_PROBLEM DESCRIPTION_
Each line of the listing below that includes "pattern" must be copied.

* * *

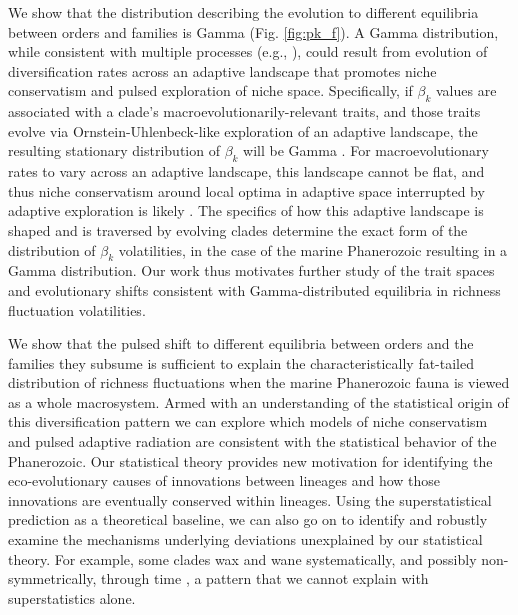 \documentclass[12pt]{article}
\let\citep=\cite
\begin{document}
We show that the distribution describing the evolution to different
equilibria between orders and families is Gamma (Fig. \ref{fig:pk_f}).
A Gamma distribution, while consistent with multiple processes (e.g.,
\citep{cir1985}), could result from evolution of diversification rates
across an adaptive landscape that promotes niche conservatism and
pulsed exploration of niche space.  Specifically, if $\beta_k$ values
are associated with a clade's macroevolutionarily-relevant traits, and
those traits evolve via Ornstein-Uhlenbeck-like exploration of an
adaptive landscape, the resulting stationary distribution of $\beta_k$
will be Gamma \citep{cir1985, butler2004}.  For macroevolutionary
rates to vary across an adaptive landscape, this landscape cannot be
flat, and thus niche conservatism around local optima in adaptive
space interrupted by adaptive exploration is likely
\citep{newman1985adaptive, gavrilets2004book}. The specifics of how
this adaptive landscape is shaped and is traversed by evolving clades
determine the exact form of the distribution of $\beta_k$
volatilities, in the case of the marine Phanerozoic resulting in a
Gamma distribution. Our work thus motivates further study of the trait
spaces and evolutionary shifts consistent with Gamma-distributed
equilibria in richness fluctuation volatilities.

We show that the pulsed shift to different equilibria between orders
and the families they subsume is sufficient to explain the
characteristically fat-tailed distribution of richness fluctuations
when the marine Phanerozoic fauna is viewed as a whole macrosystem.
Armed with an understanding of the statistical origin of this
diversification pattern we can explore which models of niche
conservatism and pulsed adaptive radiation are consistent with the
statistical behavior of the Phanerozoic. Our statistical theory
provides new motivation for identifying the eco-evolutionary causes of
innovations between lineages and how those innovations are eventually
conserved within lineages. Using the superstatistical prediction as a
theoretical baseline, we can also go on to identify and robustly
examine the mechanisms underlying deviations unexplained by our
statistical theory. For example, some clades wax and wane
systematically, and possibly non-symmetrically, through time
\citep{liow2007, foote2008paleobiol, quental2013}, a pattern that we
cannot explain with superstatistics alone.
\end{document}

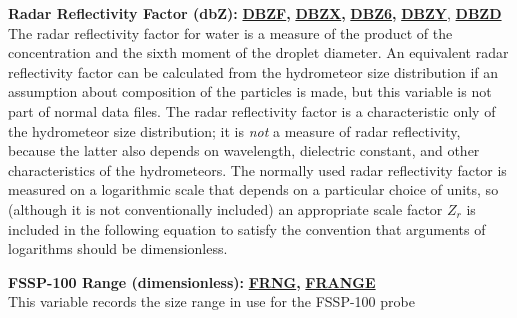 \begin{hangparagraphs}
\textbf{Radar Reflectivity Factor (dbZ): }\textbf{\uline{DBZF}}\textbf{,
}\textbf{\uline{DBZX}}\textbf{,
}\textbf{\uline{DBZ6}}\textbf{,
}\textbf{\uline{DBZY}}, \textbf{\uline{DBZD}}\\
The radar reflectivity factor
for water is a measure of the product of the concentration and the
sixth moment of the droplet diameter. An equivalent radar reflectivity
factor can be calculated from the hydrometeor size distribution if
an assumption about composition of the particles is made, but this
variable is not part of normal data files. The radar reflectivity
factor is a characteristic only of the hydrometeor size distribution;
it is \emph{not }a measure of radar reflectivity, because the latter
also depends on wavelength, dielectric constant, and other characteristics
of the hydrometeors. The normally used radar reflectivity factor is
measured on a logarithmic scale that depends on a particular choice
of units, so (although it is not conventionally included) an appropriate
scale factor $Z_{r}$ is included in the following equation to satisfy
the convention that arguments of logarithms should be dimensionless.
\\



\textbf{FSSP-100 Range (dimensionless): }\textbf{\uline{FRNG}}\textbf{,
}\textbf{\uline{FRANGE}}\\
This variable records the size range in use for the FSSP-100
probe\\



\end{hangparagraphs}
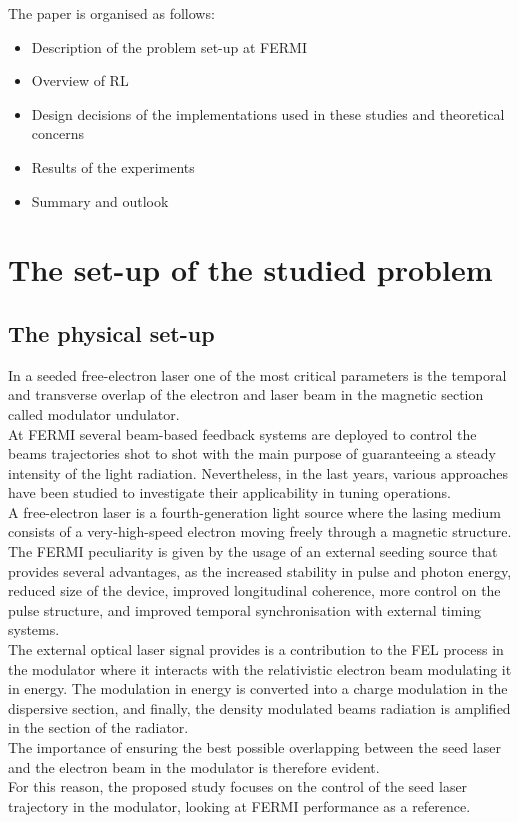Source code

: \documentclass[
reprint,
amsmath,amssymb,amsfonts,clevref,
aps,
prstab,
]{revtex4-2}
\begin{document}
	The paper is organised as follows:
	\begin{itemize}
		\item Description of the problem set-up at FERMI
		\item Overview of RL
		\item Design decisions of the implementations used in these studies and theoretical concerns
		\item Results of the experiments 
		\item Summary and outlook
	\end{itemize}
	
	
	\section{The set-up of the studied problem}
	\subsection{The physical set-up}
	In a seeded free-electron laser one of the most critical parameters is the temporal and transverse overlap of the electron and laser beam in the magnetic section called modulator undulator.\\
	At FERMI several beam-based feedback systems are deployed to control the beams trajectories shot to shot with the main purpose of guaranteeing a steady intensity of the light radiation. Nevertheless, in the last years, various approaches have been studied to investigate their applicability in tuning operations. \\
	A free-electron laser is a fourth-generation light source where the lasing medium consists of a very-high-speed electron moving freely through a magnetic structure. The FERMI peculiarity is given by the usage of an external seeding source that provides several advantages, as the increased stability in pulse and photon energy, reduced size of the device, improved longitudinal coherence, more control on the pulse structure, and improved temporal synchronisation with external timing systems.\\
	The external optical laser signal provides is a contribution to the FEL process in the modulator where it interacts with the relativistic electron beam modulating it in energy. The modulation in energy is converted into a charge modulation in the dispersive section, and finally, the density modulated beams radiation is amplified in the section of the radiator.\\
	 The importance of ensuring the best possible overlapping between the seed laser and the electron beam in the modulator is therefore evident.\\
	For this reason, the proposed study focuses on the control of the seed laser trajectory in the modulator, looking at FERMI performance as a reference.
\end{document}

* * *

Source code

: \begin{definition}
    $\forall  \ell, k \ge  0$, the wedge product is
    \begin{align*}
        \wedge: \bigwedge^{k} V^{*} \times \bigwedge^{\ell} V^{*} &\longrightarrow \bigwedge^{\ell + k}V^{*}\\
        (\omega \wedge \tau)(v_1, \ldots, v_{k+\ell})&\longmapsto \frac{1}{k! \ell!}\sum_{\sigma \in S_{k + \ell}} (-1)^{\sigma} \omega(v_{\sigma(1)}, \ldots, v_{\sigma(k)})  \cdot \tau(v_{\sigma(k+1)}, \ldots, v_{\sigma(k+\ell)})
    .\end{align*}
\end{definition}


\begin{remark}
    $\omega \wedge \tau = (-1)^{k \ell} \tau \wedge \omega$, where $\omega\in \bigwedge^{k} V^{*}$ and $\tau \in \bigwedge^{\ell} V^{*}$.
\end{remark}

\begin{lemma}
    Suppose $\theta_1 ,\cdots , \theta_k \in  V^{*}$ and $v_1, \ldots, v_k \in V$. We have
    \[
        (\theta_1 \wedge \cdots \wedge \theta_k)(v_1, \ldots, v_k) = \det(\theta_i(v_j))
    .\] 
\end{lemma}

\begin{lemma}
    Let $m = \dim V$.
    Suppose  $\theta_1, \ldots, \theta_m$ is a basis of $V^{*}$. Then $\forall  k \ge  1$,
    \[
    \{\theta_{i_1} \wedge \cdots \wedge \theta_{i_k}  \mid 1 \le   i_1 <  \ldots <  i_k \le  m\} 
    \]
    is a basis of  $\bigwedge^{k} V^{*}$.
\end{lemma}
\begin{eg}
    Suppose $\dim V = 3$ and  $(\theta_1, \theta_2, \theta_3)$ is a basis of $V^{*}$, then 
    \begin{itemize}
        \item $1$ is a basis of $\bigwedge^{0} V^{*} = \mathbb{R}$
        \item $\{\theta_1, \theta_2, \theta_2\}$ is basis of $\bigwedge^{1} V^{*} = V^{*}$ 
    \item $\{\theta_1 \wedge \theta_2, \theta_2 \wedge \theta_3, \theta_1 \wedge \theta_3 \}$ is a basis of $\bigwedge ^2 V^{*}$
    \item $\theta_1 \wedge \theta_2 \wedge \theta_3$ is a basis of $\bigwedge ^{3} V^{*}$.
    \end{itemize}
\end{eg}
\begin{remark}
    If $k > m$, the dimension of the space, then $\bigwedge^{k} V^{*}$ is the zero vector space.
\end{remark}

* * *

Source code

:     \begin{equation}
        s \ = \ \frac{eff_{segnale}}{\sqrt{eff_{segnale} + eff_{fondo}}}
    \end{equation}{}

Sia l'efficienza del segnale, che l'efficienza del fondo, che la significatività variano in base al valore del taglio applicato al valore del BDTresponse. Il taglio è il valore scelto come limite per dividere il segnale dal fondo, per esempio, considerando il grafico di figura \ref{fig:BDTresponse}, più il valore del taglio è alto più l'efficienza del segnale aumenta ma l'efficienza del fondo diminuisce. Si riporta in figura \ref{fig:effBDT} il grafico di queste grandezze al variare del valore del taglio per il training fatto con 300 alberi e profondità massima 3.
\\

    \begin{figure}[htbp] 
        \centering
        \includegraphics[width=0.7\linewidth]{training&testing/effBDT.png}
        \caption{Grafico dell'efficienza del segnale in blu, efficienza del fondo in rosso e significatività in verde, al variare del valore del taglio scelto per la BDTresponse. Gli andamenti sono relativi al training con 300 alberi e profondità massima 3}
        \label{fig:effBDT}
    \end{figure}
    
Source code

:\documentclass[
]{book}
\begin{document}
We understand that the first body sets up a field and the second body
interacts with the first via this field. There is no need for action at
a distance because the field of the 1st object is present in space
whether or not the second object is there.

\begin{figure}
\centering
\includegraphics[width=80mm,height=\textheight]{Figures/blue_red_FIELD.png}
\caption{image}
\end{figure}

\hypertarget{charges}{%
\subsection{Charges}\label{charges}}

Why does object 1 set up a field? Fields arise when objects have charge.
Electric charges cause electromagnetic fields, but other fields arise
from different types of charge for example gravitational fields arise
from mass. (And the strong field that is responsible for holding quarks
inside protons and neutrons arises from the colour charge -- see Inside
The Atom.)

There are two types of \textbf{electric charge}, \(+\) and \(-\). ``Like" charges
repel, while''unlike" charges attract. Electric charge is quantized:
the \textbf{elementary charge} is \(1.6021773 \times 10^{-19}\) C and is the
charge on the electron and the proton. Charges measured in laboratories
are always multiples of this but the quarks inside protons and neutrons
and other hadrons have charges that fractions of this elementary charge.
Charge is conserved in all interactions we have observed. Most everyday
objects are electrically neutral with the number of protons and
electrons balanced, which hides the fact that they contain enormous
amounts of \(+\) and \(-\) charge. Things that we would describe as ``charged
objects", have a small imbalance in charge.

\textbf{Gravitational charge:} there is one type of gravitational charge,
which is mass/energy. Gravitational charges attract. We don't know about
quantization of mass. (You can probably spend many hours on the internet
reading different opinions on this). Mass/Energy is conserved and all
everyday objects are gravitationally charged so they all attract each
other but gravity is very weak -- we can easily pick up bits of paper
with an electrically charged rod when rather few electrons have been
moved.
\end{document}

* * *

_ANSWER BELOW_
diversification pattern we can explore which models of niche
\citep{liow2007, foote2008paleobiol, quental2013}, a pattern that we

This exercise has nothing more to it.